INFORMATION SHOWN

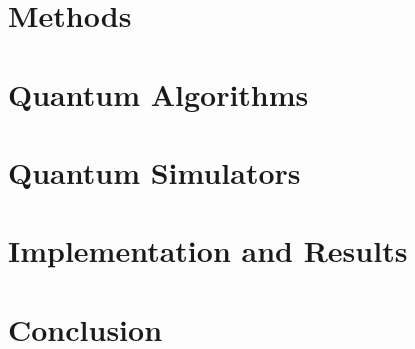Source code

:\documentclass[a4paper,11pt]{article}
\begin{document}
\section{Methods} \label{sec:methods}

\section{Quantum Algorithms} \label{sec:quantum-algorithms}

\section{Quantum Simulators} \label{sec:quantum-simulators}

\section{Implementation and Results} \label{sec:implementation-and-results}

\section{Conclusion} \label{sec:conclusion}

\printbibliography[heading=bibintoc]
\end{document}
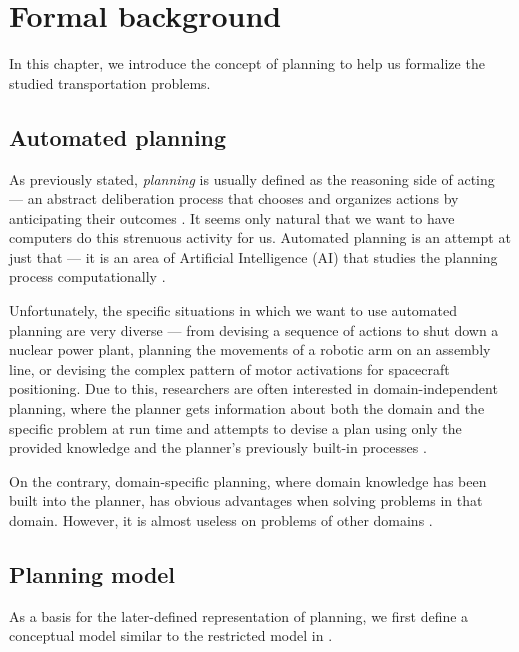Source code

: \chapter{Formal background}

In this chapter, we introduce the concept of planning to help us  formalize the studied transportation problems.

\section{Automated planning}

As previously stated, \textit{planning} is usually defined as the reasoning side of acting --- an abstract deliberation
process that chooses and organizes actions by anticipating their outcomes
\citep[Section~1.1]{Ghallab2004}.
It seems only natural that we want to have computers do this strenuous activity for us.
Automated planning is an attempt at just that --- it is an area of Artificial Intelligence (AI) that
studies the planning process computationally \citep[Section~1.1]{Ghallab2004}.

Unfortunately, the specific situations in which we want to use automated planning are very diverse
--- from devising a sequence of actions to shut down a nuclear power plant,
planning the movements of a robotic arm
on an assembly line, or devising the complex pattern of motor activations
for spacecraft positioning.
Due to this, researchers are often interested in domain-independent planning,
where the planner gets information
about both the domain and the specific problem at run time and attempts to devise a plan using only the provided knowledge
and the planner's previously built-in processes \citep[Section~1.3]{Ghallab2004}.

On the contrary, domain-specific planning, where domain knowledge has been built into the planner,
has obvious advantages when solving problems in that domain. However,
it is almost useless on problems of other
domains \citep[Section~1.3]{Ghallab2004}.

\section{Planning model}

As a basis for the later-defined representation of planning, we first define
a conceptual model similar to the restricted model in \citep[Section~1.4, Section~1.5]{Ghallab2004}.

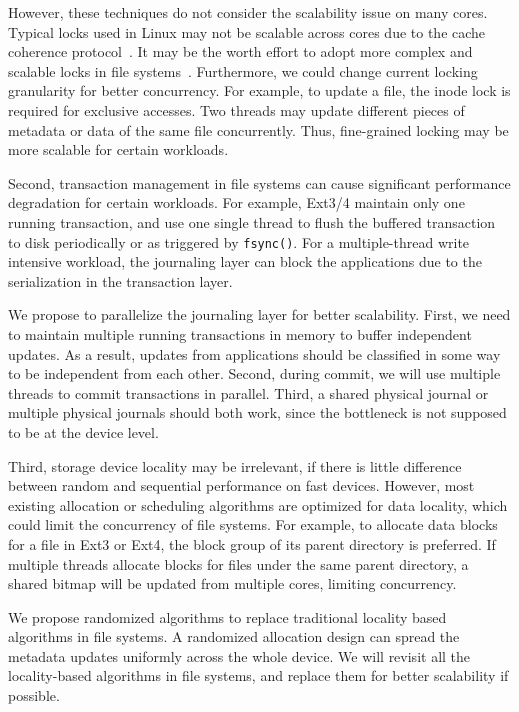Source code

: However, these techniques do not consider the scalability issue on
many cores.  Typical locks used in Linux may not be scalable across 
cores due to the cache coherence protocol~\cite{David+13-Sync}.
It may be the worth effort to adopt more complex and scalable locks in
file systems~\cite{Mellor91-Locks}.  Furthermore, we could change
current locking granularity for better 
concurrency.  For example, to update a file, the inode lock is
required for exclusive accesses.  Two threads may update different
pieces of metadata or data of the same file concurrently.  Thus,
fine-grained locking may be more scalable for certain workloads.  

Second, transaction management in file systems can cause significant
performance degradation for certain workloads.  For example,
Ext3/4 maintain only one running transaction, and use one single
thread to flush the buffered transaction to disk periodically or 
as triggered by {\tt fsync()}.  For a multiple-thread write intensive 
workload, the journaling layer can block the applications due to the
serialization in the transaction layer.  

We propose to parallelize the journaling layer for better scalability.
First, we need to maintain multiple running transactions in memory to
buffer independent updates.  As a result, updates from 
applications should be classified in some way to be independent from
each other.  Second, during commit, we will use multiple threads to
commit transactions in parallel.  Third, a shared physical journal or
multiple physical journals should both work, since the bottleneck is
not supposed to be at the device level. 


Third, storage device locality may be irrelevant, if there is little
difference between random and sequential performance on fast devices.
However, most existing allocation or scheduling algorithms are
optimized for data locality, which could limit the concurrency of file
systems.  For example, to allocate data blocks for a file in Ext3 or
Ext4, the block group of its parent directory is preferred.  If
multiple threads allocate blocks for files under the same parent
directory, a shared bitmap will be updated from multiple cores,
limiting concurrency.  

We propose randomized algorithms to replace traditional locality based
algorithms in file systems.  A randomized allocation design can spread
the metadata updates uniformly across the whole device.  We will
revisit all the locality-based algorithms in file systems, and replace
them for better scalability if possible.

ACTIVITY
Print the data again, word for word, without any pictures.

EXPECTED ANSWER
Source code

:\documentclass[a4paper,11pt]{article}
\begin{document}
\section{Methods} \label{sec:methods}

\section{Quantum Algorithms} \label{sec:quantum-algorithms}

\section{Quantum Simulators} \label{sec:quantum-simulators}

\section{Implementation and Results} \label{sec:implementation-and-results}

\section{Conclusion} \label{sec:conclusion}

\printbibliography[heading=bibintoc]
\end{document}
Source code

: \chapter{Formal background}

In this chapter, we introduce the concept of planning to help us  formalize the studied transportation problems.

\section{Automated planning}

As previously stated, \textit{planning} is usually defined as the reasoning side of acting --- an abstract deliberation
process that chooses and organizes actions by anticipating their outcomes
\citep[Section~1.1]{Ghallab2004}.
It seems only natural that we want to have computers do this strenuous activity for us.
Automated planning is an attempt at just that --- it is an area of Artificial Intelligence (AI) that
studies the planning process computationally \citep[Section~1.1]{Ghallab2004}.

Unfortunately, the specific situations in which we want to use automated planning are very diverse
--- from devising a sequence of actions to shut down a nuclear power plant,
planning the movements of a robotic arm
on an assembly line, or devising the complex pattern of motor activations
for spacecraft positioning.
Due to this, researchers are often interested in domain-independent planning,
where the planner gets information
about both the domain and the specific problem at run time and attempts to devise a plan using only the provided knowledge
and the planner's previously built-in processes \citep[Section~1.3]{Ghallab2004}.

On the contrary, domain-specific planning, where domain knowledge has been built into the planner,
has obvious advantages when solving problems in that domain. However,
it is almost useless on problems of other
domains \citep[Section~1.3]{Ghallab2004}.

\section{Planning model}

As a basis for the later-defined representation of planning, we first define
a conceptual model similar to the restricted model in \citep[Section~1.4, Section~1.5]{Ghallab2004}.

Source code

: However, these techniques do not consider the scalability issue on
many cores.  Typical locks used in Linux may not be scalable across 
cores due to the cache coherence protocol~\cite{David+13-Sync}.
It may be the worth effort to adopt more complex and scalable locks in
file systems~\cite{Mellor91-Locks}.  Furthermore, we could change
current locking granularity for better 
concurrency.  For example, to update a file, the inode lock is
required for exclusive accesses.  Two threads may update different
pieces of metadata or data of the same file concurrently.  Thus,
fine-grained locking may be more scalable for certain workloads.  

Second, transaction management in file systems can cause significant
performance degradation for certain workloads.  For example,
Ext3/4 maintain only one running transaction, and use one single
thread to flush the buffered transaction to disk periodically or 
as triggered by {\tt fsync()}.  For a multiple-thread write intensive 
workload, the journaling layer can block the applications due to the
serialization in the transaction layer.  

We propose to parallelize the journaling layer for better scalability.
First, we need to maintain multiple running transactions in memory to
buffer independent updates.  As a result, updates from 
applications should be classified in some way to be independent from
each other.  Second, during commit, we will use multiple threads to
commit transactions in parallel.  Third, a shared physical journal or
multiple physical journals should both work, since the bottleneck is
not supposed to be at the device level. 


Third, storage device locality may be irrelevant, if there is little
difference between random and sequential performance on fast devices.
However, most existing allocation or scheduling algorithms are
optimized for data locality, which could limit the concurrency of file
systems.  For example, to allocate data blocks for a file in Ext3 or
Ext4, the block group of its parent directory is preferred.  If
multiple threads allocate blocks for files under the same parent
directory, a shared bitmap will be updated from multiple cores,
limiting concurrency.  

We propose randomized algorithms to replace traditional locality based
algorithms in file systems.  A randomized allocation design can spread
the metadata updates uniformly across the whole device.  We will
revisit all the locality-based algorithms in file systems, and replace
them for better scalability if possible.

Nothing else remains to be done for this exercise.